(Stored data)
----

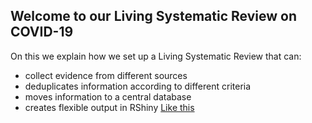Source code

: ## Welcome to our Living Systematic Review on COVID-19


On this we explain how we set up a Living Systematic Review that can:
* collect evidence from different sources
* deduplicates information according to different criteria
* moves information to a central database
* creates flexible output in RShiny [Like this](https://zika.ispm.unibe.ch/assets/data/pub/ncov/)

----

## AIM OF THE EXERCISE
Return exactly the run of lines that opens with the one containing "from different sources" and closes with the last line of the records above.

## RESULT
* collect evidence from different sources
* deduplicates information according to different criteria
* moves information to a central database
* creates flexible output in RShiny [Like this](https://zika.ispm.unibe.ch/assets/data/pub/ncov/)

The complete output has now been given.